Phenylketonurias Clinical Trial
Official title:
Bone Mineral Density in Adults With Hyperphenylalaninemia
Hyperphenylalaninemia (HPA) is a rare metabolic disorder caused by a deficiency of the
enzyme phenylalanine hydroxylase (PAH). Elevated plasma levels of phenylalanine (phe) cause
mental retardation, microcephaly, delayed speech, seizures, eczema, and behavior problems.
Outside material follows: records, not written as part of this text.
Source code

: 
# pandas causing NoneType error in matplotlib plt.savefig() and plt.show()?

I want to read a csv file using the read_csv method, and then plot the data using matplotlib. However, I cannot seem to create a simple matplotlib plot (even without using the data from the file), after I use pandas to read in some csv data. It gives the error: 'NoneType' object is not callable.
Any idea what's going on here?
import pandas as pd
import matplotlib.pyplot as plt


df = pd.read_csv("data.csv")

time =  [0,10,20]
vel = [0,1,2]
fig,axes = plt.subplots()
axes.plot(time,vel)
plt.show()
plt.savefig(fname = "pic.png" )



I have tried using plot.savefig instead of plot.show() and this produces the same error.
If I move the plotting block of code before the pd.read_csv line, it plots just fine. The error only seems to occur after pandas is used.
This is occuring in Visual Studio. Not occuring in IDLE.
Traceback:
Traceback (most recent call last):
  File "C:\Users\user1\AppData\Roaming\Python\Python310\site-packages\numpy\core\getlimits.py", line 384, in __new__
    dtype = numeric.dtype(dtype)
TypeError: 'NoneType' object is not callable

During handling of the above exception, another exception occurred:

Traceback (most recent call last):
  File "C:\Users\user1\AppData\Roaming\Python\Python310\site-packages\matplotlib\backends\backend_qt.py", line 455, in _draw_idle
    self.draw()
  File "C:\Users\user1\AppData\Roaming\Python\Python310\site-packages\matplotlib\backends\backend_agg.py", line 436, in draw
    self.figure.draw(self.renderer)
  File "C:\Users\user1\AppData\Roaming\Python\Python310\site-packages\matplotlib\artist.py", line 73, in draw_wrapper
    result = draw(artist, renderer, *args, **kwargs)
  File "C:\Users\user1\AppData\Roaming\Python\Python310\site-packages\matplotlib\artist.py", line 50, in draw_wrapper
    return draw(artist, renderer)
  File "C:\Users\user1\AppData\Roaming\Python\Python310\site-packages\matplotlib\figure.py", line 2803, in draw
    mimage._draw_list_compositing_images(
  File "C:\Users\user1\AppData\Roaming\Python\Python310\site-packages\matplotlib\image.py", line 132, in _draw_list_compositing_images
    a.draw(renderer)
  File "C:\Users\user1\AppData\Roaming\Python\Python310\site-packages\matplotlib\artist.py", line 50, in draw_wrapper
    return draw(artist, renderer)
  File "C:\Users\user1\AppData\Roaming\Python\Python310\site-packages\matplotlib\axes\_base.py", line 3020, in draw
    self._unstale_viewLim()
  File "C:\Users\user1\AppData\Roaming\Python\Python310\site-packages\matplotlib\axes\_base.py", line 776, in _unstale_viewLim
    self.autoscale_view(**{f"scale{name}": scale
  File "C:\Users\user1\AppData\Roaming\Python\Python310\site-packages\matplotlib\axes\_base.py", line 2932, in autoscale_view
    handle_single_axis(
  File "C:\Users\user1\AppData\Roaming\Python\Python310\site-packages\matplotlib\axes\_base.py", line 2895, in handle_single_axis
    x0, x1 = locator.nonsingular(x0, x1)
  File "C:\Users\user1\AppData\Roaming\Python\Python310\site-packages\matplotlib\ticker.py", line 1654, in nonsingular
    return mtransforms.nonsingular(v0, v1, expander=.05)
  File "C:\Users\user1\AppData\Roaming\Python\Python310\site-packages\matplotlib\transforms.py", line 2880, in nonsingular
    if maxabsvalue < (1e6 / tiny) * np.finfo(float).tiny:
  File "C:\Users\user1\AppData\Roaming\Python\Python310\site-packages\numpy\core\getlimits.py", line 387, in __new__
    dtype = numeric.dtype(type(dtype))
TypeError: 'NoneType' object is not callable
Adequate control of the plasma levels of phe by a phe-restricted diet can prevent the
developmental and behavioral problems.
The foundation of this diet is a phe-free medical product/formula made from free amino
acids. Based on longitudinal studies, it has been reported that the most benefit is attained
by individuals who maintain a phe-restricted diet throughout life. Despite the obvious
benefits of the diet, it has been suggested that the dietary restrictions may be associated
with poor bone health in these patients. However, data supporting this has been reported in
studies with small sample sizes and/or inadequate sample populations that include children.
There is a paucity of data on bone health in adults with HPA.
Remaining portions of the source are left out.